Because Green wasn’t playing golf, we had time for a relaxed conversation about his thoughts on baseball-related issues and what he’d like to accomplish during the rest of his career (he was intrigued by running an expansion franchise). We were outside, but Green used his “inside” voice. It was a voice that commanded attention, but it wasn’t booming the way it would be in a baseball setting.

In hindsight, because I was in “reporter” mode, I don’t think I ever thanked Green for the joy he brought me by pushing the Phillies to win the 1980 World Series. And I was a spoiled Phillies fan. They had been winners for most of the years I had followed the team. There were generations of Phillies fans who had suffered through decades of losing seasons. They had suffered through the agony of 1964.

Green was a pitcher on the 1964 team that infamously blew a 6½-game lead with 12 games to go. He gave up five runs in relief during a 14-8 loss to the Milwaukee Braves that knocked the Phillies out of first place on Sept. 27, 1964.

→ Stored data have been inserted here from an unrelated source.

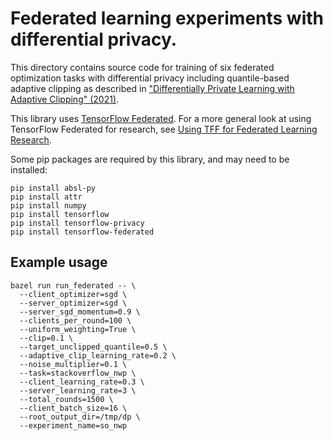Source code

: # Federated learning experiments with differential privacy.

This directory contains source code for training of six federated optimization
tasks with differential privacy including quantile-based adaptive clipping as
described in
["Differentially Private Learning with Adaptive Clipping" (2021)](https://arxiv.org/abs/1905.03871).

This library uses [TensorFlow Federated](https://www.tensorflow.org/federated).
For a more general look at using TensorFlow Federated for research, see
[Using TFF for Federated Learning Research](https://www.tensorflow.org/federated/tff_for_research).

Some pip packages are required by this library, and may need to be installed:

```
pip install absl-py
pip install attr
pip install numpy
pip install tensorflow
pip install tensorflow-privacy
pip install tensorflow-federated
```

## Example usage

```
bazel run run_federated -- \
  --client_optimizer=sgd \
  --server_optimizer=sgd \
  --server_sgd_momentum=0.9 \
  --clients_per_round=100 \
  --uniform_weighting=True \
  --clip=0.1 \
  --target_unclipped_quantile=0.5 \
  --adaptive_clip_learning_rate=0.2 \
  --noise_multiplier=0.1 \
  --task=stackoverflow_nwp \
  --client_learning_rate=0.3 \
  --server_learning_rate=3 \
  --total_rounds=1500 \
  --client_batch_size=16 \
  --root_output_dir=/tmp/dp \
  --experiment_name=so_nwp
```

Having played for the Phillies and worked in the organization, when the Phillies won the franchise’s first championship, Green knew how much it meant to the fans.

The World Series title also meant a lot to the players. For many of them, including Hall of Famers Schmidt and Carlton, it was their only World Series title.

Although many Phillies resented Green during his tenure as manager, they respected him and, as time passed by, even revered him. He made them better. He made them champions.

Phillies fans respected and revered Dallas Green the manager.

Those who knew him best respected and revered Dallas Green the man.

We lost a great man and a great manager on Wednesday.